(Dataset entries)
*** Block opens ***

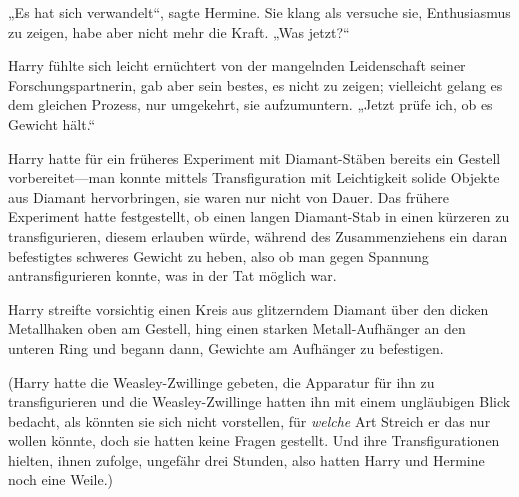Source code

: „Es hat sich verwandelt“, sagte Hermine. Sie klang als versuche sie, Enthusiasmus zu zeigen, habe aber nicht mehr die Kraft. „Was jetzt?“

Harry fühlte sich leicht ernüchtert von der mangelnden Leidenschaft seiner Forschungspartnerin, gab aber sein bestes, es nicht zu zeigen; vielleicht gelang es dem gleichen Prozess, nur umgekehrt, sie aufzumuntern. „Jetzt prüfe ich, ob es Gewicht hält.“

Harry hatte für ein früheres Experiment mit Diamant-Stäben bereits ein Gestell vorbereitet—man konnte mittels Transfiguration mit Leichtigkeit solide Objekte aus Diamant hervorbringen, sie waren nur nicht von Dauer. Das frühere Experiment hatte festgestellt, ob einen langen Diamant-Stab in einen kürzeren zu transfigurieren, diesem erlauben würde, während des Zusammenziehens ein daran befestigtes schweres Gewicht zu heben, also ob man gegen Spannung antransfigurieren konnte, was in der Tat möglich war.

Harry streifte vorsichtig einen Kreis aus glitzerndem Diamant über den dicken Metallhaken oben am Gestell, hing einen starken Metall-Aufhänger an den unteren Ring und begann dann, Gewichte am Aufhänger zu befestigen.

(Harry hatte die Weasley-Zwillinge gebeten, die Apparatur für ihn zu transfigurieren und die Weasley-Zwillinge hatten ihn mit einem ungläubigen Blick bedacht, als könnten sie sich nicht vorstellen, für \emph{welche} Art Streich er das nur wollen könnte, doch sie hatten keine Fragen gestellt. Und ihre Transfigurationen hielten, ihnen zufolge, ungefähr drei Stunden, also hatten Harry und Hermine noch eine Weile.)

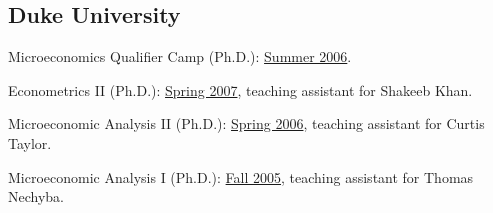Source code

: \documentclass[10pt,letterpaper]{article}
\renewenvironment{itemize}{
  \begin{list}{}{
      \setlength{\leftmargin}{1.5em}
      \setlength{\itemsep}{0.25em}
      \setlength{\parskip}{0pt}
      \setlength{\parsep}{0.25em}
    }
}{
  \end{list}
}
\begin{document}
\subsection*{Duke University}

\begin{itemize}
\item Microeconomics Qualifier Camp (Ph.D.):
  \href{https://jblevins.org/courses/qualcamp06/}{Summer 2006}.
\item Econometrics II (Ph.D.):
  \href{https://jblevins.org/courses/econ342s07/}{Spring 2007}, teaching assistant for Shakeeb Khan.
\item Microeconomic Analysis II (Ph.D.):
  \href{https://jblevins.org/courses/econ302s06/}{Spring 2006}, teaching assistant for Curtis Taylor.
\item Microeconomic Analysis I (Ph.D.):
  \href{https://jblevins.org/courses/econ301f05/}{Fall 2005}, teaching assistant for Thomas Nechyba.
\end{itemize}


\end{document}
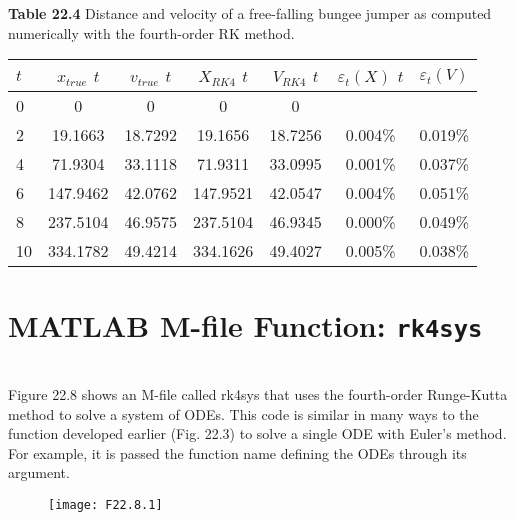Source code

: \vspace{0,3in}
\textbf{Table 22.4} Distance and velocity of a free-falling bungee jumper as computed
numerically with the fourth-order RK method.
\\
\begin{tabular}{lcccccc}
\hline

	\textbf{$t$} \; \; \; \; \; & \textbf{$x_{true}$} 
	\textbf{$t$} \; \; \; \; \; & \textbf{$v_{true}$} 
	\textbf{$t$} \; \; \; \; \; & \textbf{$X_{RK4}$} 
	\textbf{$t$} \; \; \; \; \; & \textbf{$V_{RK4}$} 
	\textbf{$t$} \; \; \; \; \; & \textbf{$\varepsilon_{t}(X)$} 
	\textbf{$t$} \; \; \; \; \; & \textbf{$\varepsilon_{t}(V)$}\\
	
\hline

	0 & 0 & 0 & 0 & 0 & \vspace{} & \vspace{}\\

	2 & 19.1663 & 18.7292 & 19.1656 & 18.7256 & 0.004\% & 0.019\%\\

	4 & 71.9304 & 33.1118 & 71.9311 & 33.0995 & 0.001\% & 0.037\%\\

	6 & 147.9462 & 42.0762 & 147.9521 & 42.0547 & 0.004\% & 0.051\%\\

	8 & 237.5104 & 46.9575 & 237.5104 & 46.9345 & 0.000\% & 0.049\%\\

	10 & 334.1782 & 49.4214 & 334.1626 & 49.4027 & 0.005\% & 0.038\%\\


\hline
\end{tabular}

\section{MATLAB M-file Function: \texttt{rk4sys}}
\\
Figure 22.8 shows an M-file called rk4sys that uses the fourth-order Runge-Kutta method
to solve a system of ODEs. This code is similar in many ways to the function developed
earlier (Fig. 22.3) to solve a single ODE with Euler’s method. For example, it is passed the
function name defining the ODEs through its argument.
\pagebreak
\begin{figure}[hbt!]
	\texttt{[image: F22.8.1]}
	\label{F22.8.1}
\end{figure}\\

*** Block closes ***

● Directions
With images omitted, output the data exactly as given.

● Answer area
Source code

: „Es hat sich verwandelt“, sagte Hermine. Sie klang als versuche sie, Enthusiasmus zu zeigen, habe aber nicht mehr die Kraft. „Was jetzt?“

Harry fühlte sich leicht ernüchtert von der mangelnden Leidenschaft seiner Forschungspartnerin, gab aber sein bestes, es nicht zu zeigen; vielleicht gelang es dem gleichen Prozess, nur umgekehrt, sie aufzumuntern. „Jetzt prüfe ich, ob es Gewicht hält.“

Harry hatte für ein früheres Experiment mit Diamant-Stäben bereits ein Gestell vorbereitet—man konnte mittels Transfiguration mit Leichtigkeit solide Objekte aus Diamant hervorbringen, sie waren nur nicht von Dauer. Das frühere Experiment hatte festgestellt, ob einen langen Diamant-Stab in einen kürzeren zu transfigurieren, diesem erlauben würde, während des Zusammenziehens ein daran befestigtes schweres Gewicht zu heben, also ob man gegen Spannung antransfigurieren konnte, was in der Tat möglich war.

Harry streifte vorsichtig einen Kreis aus glitzerndem Diamant über den dicken Metallhaken oben am Gestell, hing einen starken Metall-Aufhänger an den unteren Ring und begann dann, Gewichte am Aufhänger zu befestigen.

(Harry hatte die Weasley-Zwillinge gebeten, die Apparatur für ihn zu transfigurieren und die Weasley-Zwillinge hatten ihn mit einem ungläubigen Blick bedacht, als könnten sie sich nicht vorstellen, für \emph{welche} Art Streich er das nur wollen könnte, doch sie hatten keine Fragen gestellt. Und ihre Transfigurationen hielten, ihnen zufolge, ungefähr drei Stunden, also hatten Harry und Hermine noch eine Weile.)

Source code

: \documentclass[10pt,letterpaper]{article}
\renewenvironment{itemize}{
  \begin{list}{}{
      \setlength{\leftmargin}{1.5em}
      \setlength{\itemsep}{0.25em}
      \setlength{\parskip}{0pt}
      \setlength{\parsep}{0.25em}
    }
}{
  \end{list}
}
\begin{document}
\subsection*{Duke University}

\begin{itemize}
\item Microeconomics Qualifier Camp (Ph.D.):
  \href{https://jblevins.org/courses/qualcamp06/}{Summer 2006}.
\item Econometrics II (Ph.D.):
  \href{https://jblevins.org/courses/econ342s07/}{Spring 2007}, teaching assistant for Shakeeb Khan.
\item Microeconomic Analysis II (Ph.D.):
  \href{https://jblevins.org/courses/econ302s06/}{Spring 2006}, teaching assistant for Curtis Taylor.
\item Microeconomic Analysis I (Ph.D.):
  \href{https://jblevins.org/courses/econ301f05/}{Fall 2005}, teaching assistant for Thomas Nechyba.
\end{itemize}


\end{document}
Source code

: \vspace{0,3in}
\textbf{Table 22.4} Distance and velocity of a free-falling bungee jumper as computed
numerically with the fourth-order RK method.
\\
\begin{tabular}{lcccccc}
\hline

	\textbf{$t$} \; \; \; \; \; & \textbf{$x_{true}$} 
	\textbf{$t$} \; \; \; \; \; & \textbf{$v_{true}$} 
	\textbf{$t$} \; \; \; \; \; & \textbf{$X_{RK4}$} 
	\textbf{$t$} \; \; \; \; \; & \textbf{$V_{RK4}$} 
	\textbf{$t$} \; \; \; \; \; & \textbf{$\varepsilon_{t}(X)$} 
	\textbf{$t$} \; \; \; \; \; & \textbf{$\varepsilon_{t}(V)$}\\
	
\hline

	0 & 0 & 0 & 0 & 0 & \vspace{} & \vspace{}\\

	2 & 19.1663 & 18.7292 & 19.1656 & 18.7256 & 0.004\% & 0.019\%\\

	4 & 71.9304 & 33.1118 & 71.9311 & 33.0995 & 0.001\% & 0.037\%\\

	6 & 147.9462 & 42.0762 & 147.9521 & 42.0547 & 0.004\% & 0.051\%\\

	8 & 237.5104 & 46.9575 & 237.5104 & 46.9345 & 0.000\% & 0.049\%\\

	10 & 334.1782 & 49.4214 & 334.1626 & 49.4027 & 0.005\% & 0.038\%\\


\hline
\end{tabular}

\section{MATLAB M-file Function: \texttt{rk4sys}}
\\
Figure 22.8 shows an M-file called rk4sys that uses the fourth-order Runge-Kutta method
to solve a system of ODEs. This code is similar in many ways to the function developed
earlier (Fig. 22.3) to solve a single ODE with Euler’s method. For example, it is passed the
function name defining the ODEs through its argument.
\pagebreak
\begin{figure}[hbt!]
	\texttt{[image: F22.8.1]}
	\label{F22.8.1}
\end{figure}\\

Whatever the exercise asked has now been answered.